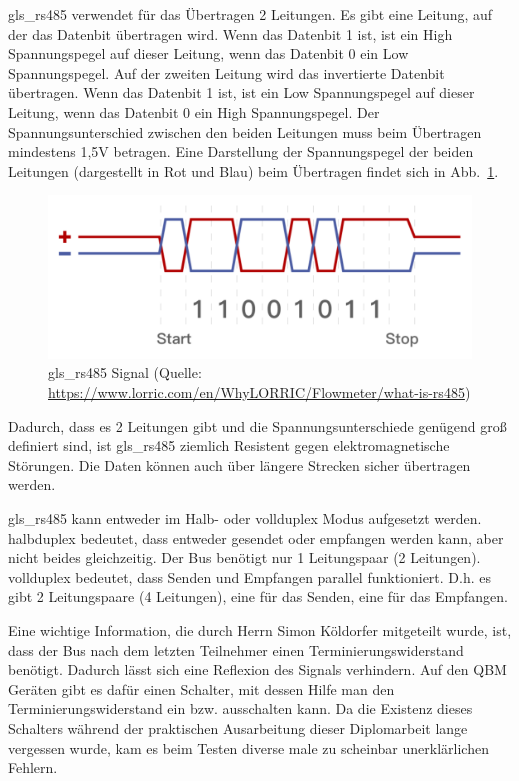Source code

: \gls{gls_rs485} verwendet für das Übertragen 2 Leitungen. Es gibt eine Leitung, auf der das Datenbit übertragen wird. Wenn das Datenbit 1 ist, ist ein High Spannungspegel auf dieser Leitung, wenn das Datenbit 0 ein Low Spannungspegel. Auf der zweiten Leitung wird das invertierte Datenbit übertragen. Wenn das Datenbit 1 ist, ist ein Low Spannungspegel auf dieser Leitung, wenn das Datenbit 0 ein High Spannungspegel. Der Spannungsunterschied zwischen den beiden Leitungen muss beim Übertragen mindestens 1,5V betragen. \cite[vgl.][]{Kugelstadt:2021}
Eine Darstellung der Spannungspegel der beiden Leitungen (dargestellt in Rot und Blau) beim Übertragen findet sich in Abb.~\ref{fig:rs485_signal}.
\begin{figure}[H]
	\centering
	\includegraphics[width=0.5\linewidth]{Bilder/RS485_signal_illustration}
	\caption{\gls{gls_rs485} Signal (Quelle: \url{https://www.lorric.com/en/WhyLORRIC/Flowmeter/what-is-rs485})}
	\label{fig:rs485_signal}
\end{figure}

Dadurch, dass es 2 Leitungen gibt und die Spannungsunterschiede genügend groß definiert sind, ist \gls{gls_rs485} ziemlich Resistent gegen elektromagnetische Störungen. Die Daten können auch über längere Strecken sicher übertragen werden. \cite[vgl.][]{Kugelstadt:2021, Heinen_Elektronik_GmbH:o.J.}

\gls{gls_rs485} kann entweder im Halb- oder \gls{vollduplex} Modus aufgesetzt werden. \newline \gls{halbduplex} bedeutet, dass entweder gesendet oder empfangen werden kann, aber nicht beides gleichzeitig. Der Bus benötigt nur 1 Leitungspaar (2 Leitungen). \newline \gls{vollduplex} bedeutet, dass Senden und Empfangen parallel funktioniert. D.h. es gibt 2 Leitungspaare (4 Leitungen), eine für das Senden, eine für das Empfangen. \cite[vgl.][]{Kugelstadt:2021} 

Eine wichtige Information, die durch Herrn Simon Köldorfer mitgeteilt wurde, ist, dass der Bus nach dem letzten Teilnehmer einen Terminierungswiderstand benötigt. Dadurch lässt sich eine Reflexion des Signals verhindern. \cite[vgl.][]{Kugelstadt:2021} Auf den QBM Geräten gibt es dafür einen Schalter, mit dessen Hilfe man den Terminierungswiderstand ein bzw. ausschalten kann. Da die Existenz dieses Schalters während der praktischen Ausarbeitung dieser Diplomarbeit lange vergessen wurde, kam es beim Testen diverse male zu scheinbar unerklärlichen Fehlern.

====

■ To do: Retype the listing exactly. Leave out its pictures.

■ Written response:
Source code

: \gls{gls_rs485} verwendet für das Übertragen 2 Leitungen. Es gibt eine Leitung, auf der das Datenbit übertragen wird. Wenn das Datenbit 1 ist, ist ein High Spannungspegel auf dieser Leitung, wenn das Datenbit 0 ein Low Spannungspegel. Auf der zweiten Leitung wird das invertierte Datenbit übertragen. Wenn das Datenbit 1 ist, ist ein Low Spannungspegel auf dieser Leitung, wenn das Datenbit 0 ein High Spannungspegel. Der Spannungsunterschied zwischen den beiden Leitungen muss beim Übertragen mindestens 1,5V betragen. \cite[vgl.][]{Kugelstadt:2021}
Eine Darstellung der Spannungspegel der beiden Leitungen (dargestellt in Rot und Blau) beim Übertragen findet sich in Abb.~\ref{fig:rs485_signal}.
\begin{figure}[H]
	\centering
	\includegraphics[width=0.5\linewidth]{Bilder/RS485_signal_illustration}
	\caption{\gls{gls_rs485} Signal (Quelle: \url{https://www.lorric.com/en/WhyLORRIC/Flowmeter/what-is-rs485})}
	\label{fig:rs485_signal}
\end{figure}

Dadurch, dass es 2 Leitungen gibt und die Spannungsunterschiede genügend groß definiert sind, ist \gls{gls_rs485} ziemlich Resistent gegen elektromagnetische Störungen. Die Daten können auch über längere Strecken sicher übertragen werden. \cite[vgl.][]{Kugelstadt:2021, Heinen_Elektronik_GmbH:o.J.}

\gls{gls_rs485} kann entweder im Halb- oder \gls{vollduplex} Modus aufgesetzt werden. \newline \gls{halbduplex} bedeutet, dass entweder gesendet oder empfangen werden kann, aber nicht beides gleichzeitig. Der Bus benötigt nur 1 Leitungspaar (2 Leitungen). \newline \gls{vollduplex} bedeutet, dass Senden und Empfangen parallel funktioniert. D.h. es gibt 2 Leitungspaare (4 Leitungen), eine für das Senden, eine für das Empfangen. \cite[vgl.][]{Kugelstadt:2021} 

Eine wichtige Information, die durch Herrn Simon Köldorfer mitgeteilt wurde, ist, dass der Bus nach dem letzten Teilnehmer einen Terminierungswiderstand benötigt. Dadurch lässt sich eine Reflexion des Signals verhindern. \cite[vgl.][]{Kugelstadt:2021} Auf den QBM Geräten gibt es dafür einen Schalter, mit dessen Hilfe man den Terminierungswiderstand ein bzw. ausschalten kann. Da die Existenz dieses Schalters während der praktischen Ausarbeitung dieser Diplomarbeit lange vergessen wurde, kam es beim Testen diverse male zu scheinbar unerklärlichen Fehlern.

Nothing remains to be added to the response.